Cuando las puertas del ascensor ya se cerraban, se apartó de la fuente y corrió hacia allí, alargando la mano e impidiendo que lo hicieran. Entonces volvieron a abrirse y ella entró con el rostro radiante de entusiasmo.
—¿Alguna vez había visto algo así? —le soltó al sorprendido hombre calvo—. ¡Dios mío. Qué locura!
El hombre le dedicó una mirada incómoda.
—¡Los del BIE deben de haberse vuelto locos! —dijo Gabrielle—. ¡Hace veinte años que sus equipos de rastreo buscan campos flotantes por debajo de doscientos millijaskis y resulta que la prueba física ha estado enterrada bajo el hielo, aquí en la Tierra, todo este tiempo!
El hombre pareció sorprendido.
—Bueno, sí... la verdad es que resulta bastante... —empezó, mirándole el cuello, al parecer preocupado al no ver en él ninguna identificación—. Disculpe, ¿trabaja usted...?
—Al cuarto, por favor. ¡He venido tan deprisa que apenas me he acordado de ponerme la ropa interior! —exclamó entre risas, echando una rápida mirada a la identificación del tipo: «James Theisen. Administración Financiera».

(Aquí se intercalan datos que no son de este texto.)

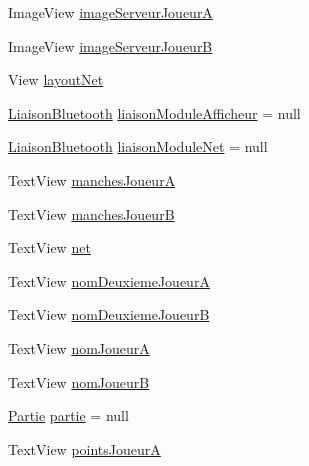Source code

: \begin{DoxyCompactItemize}
\item 
Image\+View \hyperlink{classcom_1_1example_1_1area_1_1_i_h_m_gestion_partie_a811fe6ba189ad62350a6e95c3147a1f0}{image\+Serveur\+JoueurA}
\item 
Image\+View \hyperlink{classcom_1_1example_1_1area_1_1_i_h_m_gestion_partie_a0b78d5ef6419187b3b24a2ab7db7dcea}{image\+Serveur\+JoueurB}
\item 
View \hyperlink{classcom_1_1example_1_1area_1_1_i_h_m_gestion_partie_ae9b9e3bd68c744139fe5b2300528beab}{layout\+Net}
\item 
\hyperlink{classcom_1_1example_1_1area_1_1_liaison_bluetooth}{Liaison\+Bluetooth} \hyperlink{classcom_1_1example_1_1area_1_1_i_h_m_gestion_partie_a126a48e2f28ff098e20f0efb4700145f}{liaison\+Module\+Afficheur} = null
\item 
\hyperlink{classcom_1_1example_1_1area_1_1_liaison_bluetooth}{Liaison\+Bluetooth} \hyperlink{classcom_1_1example_1_1area_1_1_i_h_m_gestion_partie_a20e5bc638f1bd45e80bbadca8e8ec28f}{liaison\+Module\+Net} = null
\item 
Text\+View \hyperlink{classcom_1_1example_1_1area_1_1_i_h_m_gestion_partie_ac30dccc72d814c0d1eb36aeb5f5bdc1f}{manches\+JoueurA}
\item 
Text\+View \hyperlink{classcom_1_1example_1_1area_1_1_i_h_m_gestion_partie_ae60c32d48a9fe634358fae66d760a573}{manches\+JoueurB}
\item 
Text\+View \hyperlink{classcom_1_1example_1_1area_1_1_i_h_m_gestion_partie_ac097d7bed4ac981338629a28c0d70c1d}{net}
\item 
Text\+View \hyperlink{classcom_1_1example_1_1area_1_1_i_h_m_gestion_partie_a00dbc2ac1396af550520dd011d8e01cc}{nom\+Deuxieme\+JoueurA}
\item 
Text\+View \hyperlink{classcom_1_1example_1_1area_1_1_i_h_m_gestion_partie_a68aa62c03f3280a8f22d84e1701c1c3e}{nom\+Deuxieme\+JoueurB}
\item 
Text\+View \hyperlink{classcom_1_1example_1_1area_1_1_i_h_m_gestion_partie_ad7ac57a177098fba4ba7ea29a2418f10}{nom\+JoueurA}
\item 
Text\+View \hyperlink{classcom_1_1example_1_1area_1_1_i_h_m_gestion_partie_a5aba0922e5b556ebc91d67793b149f52}{nom\+JoueurB}
\item 
\hyperlink{classcom_1_1example_1_1area_1_1_partie}{Partie} \hyperlink{classcom_1_1example_1_1area_1_1_i_h_m_gestion_partie_a225e150f813f8fa5c632709a57eacc32}{partie} = null
\item 
Text\+View \hyperlink{classcom_1_1example_1_1area_1_1_i_h_m_gestion_partie_affa1414152ba72b6b19e087049e2bda8}{points\+JoueurA}

\end{DoxyCompactItemize}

—¿Trabaja aquí? —le preguntó él, un tanto incómodo—. ¿Señorita...?
Gabrielle se quedó literalmente boquiabierta.
—¡Jim! ¡Me ofende usted! ¡No hay nada peor que hacer que una mujer se sienta insignificante!
El hombre palideció durante un instante, al parecer inquieto y pasándose una mano avergonzada por la cabeza.
—Lo siento. Es toda esta excitación, ya me entiende. Reconozco que me resulta usted muy familiar. ¿En qué programa está trabajando?
«Mierda». Gabrielle esbozó una sonrisa segura de sí misma.
—En el SOT.
El hombre señaló al botón iluminado de la cuarta planta.
—Obviamente. Me refería al proyecto en concreto.
Gabrielle sintió que se le aceleraba el pulso. Sólo se le ocurrió uno.
—EDOP.
El hombre pareció sorprendido.
—¿En serio? Creía conocer a todos los miembros del equipo del doctor Harper.
Ella respondió con una avergonzada inclinación de cabeza.
—Chris me tiene escondida. Soy la estúpida programadora que se cargó el índice de vóxel del software de detección de anomalías.
Ahora fue el hombre calvo quien se quedó boquiabierto.
—¿Usted?
Gabrielle frunció el ceño.
—Hace semanas que no duermo.
—¡Pero el doctor Harper fue quien asumió toda la responsabilidad de lo ocurrido!
—Lo sé. Chris es así. Al menos logró repararlo. Menudo comunicado el de esta noche, ¿no le parece? Este meteorito. ¡No salgo de mi asombro!
El ascensor se detuvo en la cuarta planta. Gabrielle salió de un salto al vestíbulo.
—Encantada de verte, Jim. ¡Dale recuerdos a los chicos de presupuesto!
—Claro —tartamudeó el hombre al tiempo que las puertas se cerraban—. Encantado de volver a verte.